The women on the Overland Trail did the domestic chores: they prepared the meals and washed the clothes and cared for the children. But they also drove the ox teams and collected pieces of dung they called “buffalo chips” to fuel their fires when there was no wood. And when there were no buffalo chips, they walked in clouds of dust behind the wagons, collecting weeds. They searched for wild berries and managed to roll some dough on a wagon seat and bake a pie over hot rocks in order to lift meals out of the tedium of beans and coffee.
For
women traveling with small children, the overland experience could be
nerve-wracking. Children fell out of
wagons. They got lost among the
hundreds of families and oxen and sheep.
Children suffered all the usual childhood ills – measles, fever,
toothaches. But on the Trail, children
who were drenched by days of heavy rains or burned by hot sun could be
especially irritable and hard to care for.

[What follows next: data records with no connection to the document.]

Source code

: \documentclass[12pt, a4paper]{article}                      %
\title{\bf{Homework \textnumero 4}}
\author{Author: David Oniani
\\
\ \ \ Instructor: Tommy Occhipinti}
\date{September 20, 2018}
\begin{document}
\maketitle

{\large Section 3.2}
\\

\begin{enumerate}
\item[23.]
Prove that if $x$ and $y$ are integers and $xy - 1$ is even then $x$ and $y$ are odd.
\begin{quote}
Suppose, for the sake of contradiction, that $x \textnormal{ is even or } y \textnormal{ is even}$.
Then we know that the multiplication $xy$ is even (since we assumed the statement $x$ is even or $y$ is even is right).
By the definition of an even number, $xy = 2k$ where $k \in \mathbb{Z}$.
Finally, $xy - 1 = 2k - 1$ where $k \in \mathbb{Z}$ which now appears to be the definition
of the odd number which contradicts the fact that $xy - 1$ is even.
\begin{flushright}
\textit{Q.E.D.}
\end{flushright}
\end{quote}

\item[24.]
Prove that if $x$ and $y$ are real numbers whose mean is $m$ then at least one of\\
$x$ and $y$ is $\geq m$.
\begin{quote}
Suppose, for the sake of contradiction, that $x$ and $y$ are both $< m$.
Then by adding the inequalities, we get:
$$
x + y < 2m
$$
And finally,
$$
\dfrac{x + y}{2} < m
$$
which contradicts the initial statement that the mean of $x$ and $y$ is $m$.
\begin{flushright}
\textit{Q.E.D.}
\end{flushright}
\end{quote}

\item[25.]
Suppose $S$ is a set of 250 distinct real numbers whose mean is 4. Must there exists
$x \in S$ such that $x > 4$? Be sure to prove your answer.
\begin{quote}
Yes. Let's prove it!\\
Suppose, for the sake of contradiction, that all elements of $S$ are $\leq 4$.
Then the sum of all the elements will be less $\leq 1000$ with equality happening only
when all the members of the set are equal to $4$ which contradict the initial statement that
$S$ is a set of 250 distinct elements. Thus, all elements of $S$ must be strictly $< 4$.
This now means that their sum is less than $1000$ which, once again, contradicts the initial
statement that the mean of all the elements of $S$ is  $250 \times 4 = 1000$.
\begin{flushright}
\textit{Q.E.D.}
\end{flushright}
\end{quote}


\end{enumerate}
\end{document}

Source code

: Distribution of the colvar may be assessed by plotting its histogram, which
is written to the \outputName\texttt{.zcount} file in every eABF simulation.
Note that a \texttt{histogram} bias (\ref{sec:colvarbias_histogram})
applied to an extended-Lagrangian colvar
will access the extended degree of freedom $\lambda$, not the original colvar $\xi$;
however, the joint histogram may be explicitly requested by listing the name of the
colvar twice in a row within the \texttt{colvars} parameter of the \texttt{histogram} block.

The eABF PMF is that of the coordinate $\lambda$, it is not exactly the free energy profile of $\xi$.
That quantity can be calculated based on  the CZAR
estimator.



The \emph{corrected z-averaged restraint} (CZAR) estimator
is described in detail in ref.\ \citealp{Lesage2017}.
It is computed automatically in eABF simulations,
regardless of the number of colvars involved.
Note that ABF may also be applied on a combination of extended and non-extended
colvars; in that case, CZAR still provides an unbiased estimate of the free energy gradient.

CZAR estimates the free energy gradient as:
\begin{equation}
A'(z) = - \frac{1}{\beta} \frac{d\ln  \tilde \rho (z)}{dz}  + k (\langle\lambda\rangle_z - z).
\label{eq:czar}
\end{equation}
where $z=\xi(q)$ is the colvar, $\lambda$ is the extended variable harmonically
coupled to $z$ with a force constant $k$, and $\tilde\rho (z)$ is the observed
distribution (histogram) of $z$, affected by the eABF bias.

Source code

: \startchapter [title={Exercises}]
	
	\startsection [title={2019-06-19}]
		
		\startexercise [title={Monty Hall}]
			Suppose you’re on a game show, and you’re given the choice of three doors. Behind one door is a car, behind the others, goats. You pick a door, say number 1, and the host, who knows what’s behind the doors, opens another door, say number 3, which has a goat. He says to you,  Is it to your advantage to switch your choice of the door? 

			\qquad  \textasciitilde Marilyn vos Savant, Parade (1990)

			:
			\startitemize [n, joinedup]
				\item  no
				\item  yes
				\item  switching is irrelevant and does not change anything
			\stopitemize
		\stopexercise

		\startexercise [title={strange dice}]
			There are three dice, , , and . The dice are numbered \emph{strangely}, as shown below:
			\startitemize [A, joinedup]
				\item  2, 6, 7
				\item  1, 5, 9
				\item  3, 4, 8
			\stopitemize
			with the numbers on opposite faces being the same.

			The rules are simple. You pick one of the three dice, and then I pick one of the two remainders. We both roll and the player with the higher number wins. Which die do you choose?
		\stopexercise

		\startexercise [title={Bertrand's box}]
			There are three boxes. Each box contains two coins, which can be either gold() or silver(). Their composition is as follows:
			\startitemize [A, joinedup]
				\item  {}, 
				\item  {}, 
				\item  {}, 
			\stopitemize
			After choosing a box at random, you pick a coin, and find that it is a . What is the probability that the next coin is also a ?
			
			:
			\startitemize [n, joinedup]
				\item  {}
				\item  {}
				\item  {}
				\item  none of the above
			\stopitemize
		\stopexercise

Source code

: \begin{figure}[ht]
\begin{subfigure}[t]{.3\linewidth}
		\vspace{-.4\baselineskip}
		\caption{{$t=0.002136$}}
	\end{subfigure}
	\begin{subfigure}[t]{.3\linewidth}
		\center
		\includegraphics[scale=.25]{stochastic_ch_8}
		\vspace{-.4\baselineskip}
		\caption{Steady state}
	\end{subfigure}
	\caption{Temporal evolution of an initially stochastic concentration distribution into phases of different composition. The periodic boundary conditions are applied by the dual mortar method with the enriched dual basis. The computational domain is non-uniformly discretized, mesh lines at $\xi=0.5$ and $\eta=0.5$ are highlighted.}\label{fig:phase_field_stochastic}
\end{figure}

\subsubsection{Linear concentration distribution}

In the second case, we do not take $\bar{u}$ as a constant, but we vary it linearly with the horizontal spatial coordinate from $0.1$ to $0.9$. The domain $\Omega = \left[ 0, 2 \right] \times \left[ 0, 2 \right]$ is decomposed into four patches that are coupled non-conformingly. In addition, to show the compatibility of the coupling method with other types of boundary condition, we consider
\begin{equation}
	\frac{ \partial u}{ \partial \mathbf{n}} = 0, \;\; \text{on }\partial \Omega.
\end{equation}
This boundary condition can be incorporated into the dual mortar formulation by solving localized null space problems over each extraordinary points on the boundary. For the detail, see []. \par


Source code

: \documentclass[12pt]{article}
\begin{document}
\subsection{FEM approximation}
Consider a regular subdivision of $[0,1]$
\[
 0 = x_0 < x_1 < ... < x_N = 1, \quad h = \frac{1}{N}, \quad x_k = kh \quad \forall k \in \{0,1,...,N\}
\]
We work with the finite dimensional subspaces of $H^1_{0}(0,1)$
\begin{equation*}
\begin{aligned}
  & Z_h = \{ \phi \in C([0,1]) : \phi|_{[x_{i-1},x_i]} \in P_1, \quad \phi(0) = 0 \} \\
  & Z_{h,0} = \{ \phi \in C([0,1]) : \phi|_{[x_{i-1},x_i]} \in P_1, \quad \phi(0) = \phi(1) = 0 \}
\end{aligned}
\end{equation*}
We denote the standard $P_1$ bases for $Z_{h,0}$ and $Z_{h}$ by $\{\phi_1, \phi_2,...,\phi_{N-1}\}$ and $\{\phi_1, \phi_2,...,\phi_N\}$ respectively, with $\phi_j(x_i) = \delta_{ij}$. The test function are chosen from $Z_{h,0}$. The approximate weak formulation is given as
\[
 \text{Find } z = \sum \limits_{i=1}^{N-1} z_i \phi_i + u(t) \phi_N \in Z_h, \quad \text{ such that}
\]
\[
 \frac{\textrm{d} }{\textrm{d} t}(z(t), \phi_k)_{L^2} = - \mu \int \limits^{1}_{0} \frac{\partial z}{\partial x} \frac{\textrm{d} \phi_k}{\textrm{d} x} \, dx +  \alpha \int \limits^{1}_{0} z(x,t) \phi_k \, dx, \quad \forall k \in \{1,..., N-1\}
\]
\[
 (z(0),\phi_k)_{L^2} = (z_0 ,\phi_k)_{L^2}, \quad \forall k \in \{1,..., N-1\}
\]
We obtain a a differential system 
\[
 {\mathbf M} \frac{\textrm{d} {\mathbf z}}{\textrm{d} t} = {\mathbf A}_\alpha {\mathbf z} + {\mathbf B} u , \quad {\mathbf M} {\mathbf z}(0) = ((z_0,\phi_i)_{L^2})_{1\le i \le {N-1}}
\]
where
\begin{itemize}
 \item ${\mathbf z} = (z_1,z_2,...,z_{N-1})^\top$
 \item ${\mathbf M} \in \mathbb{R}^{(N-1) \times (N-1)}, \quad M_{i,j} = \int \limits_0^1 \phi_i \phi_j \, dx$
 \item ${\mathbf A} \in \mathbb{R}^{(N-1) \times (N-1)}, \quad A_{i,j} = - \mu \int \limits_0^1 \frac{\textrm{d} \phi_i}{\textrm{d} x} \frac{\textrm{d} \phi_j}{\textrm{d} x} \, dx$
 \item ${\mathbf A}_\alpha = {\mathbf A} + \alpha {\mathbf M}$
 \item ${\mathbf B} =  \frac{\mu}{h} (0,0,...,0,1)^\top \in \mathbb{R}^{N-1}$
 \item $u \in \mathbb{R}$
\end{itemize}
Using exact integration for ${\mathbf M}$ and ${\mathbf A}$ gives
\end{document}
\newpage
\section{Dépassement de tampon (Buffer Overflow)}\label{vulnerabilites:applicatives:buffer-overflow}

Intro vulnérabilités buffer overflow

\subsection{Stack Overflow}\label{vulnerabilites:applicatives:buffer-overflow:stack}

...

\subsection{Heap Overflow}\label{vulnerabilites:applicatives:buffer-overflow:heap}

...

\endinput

Free from supervision, older children were full of excitement and
mischief. Their mothers worried
constantly that Indians would steal them.
The
diaries of men and women carry certain predictable characteristics, with men
writing of “fight, conflict and competition and…hunting” and women writing of
their concerns with “family and relational values”. But it is not true, as some have concluded, that the diaries of
men and of women are essentially alike.
Although many women, along with the men, wrote of the splendors of the
landscape and the rigors of the road, although many overland diaries seem tediously
interchangeable, there are not only important distinctions, but distinctions so
profound as to raise the question whether women did not ultimately perceive the
westward trek differently. Traveling
side by side, sitting in the very same wagons, crossing the continent in
response to the call for free land, women did not always see the venture in the
clear light of the expectation of success.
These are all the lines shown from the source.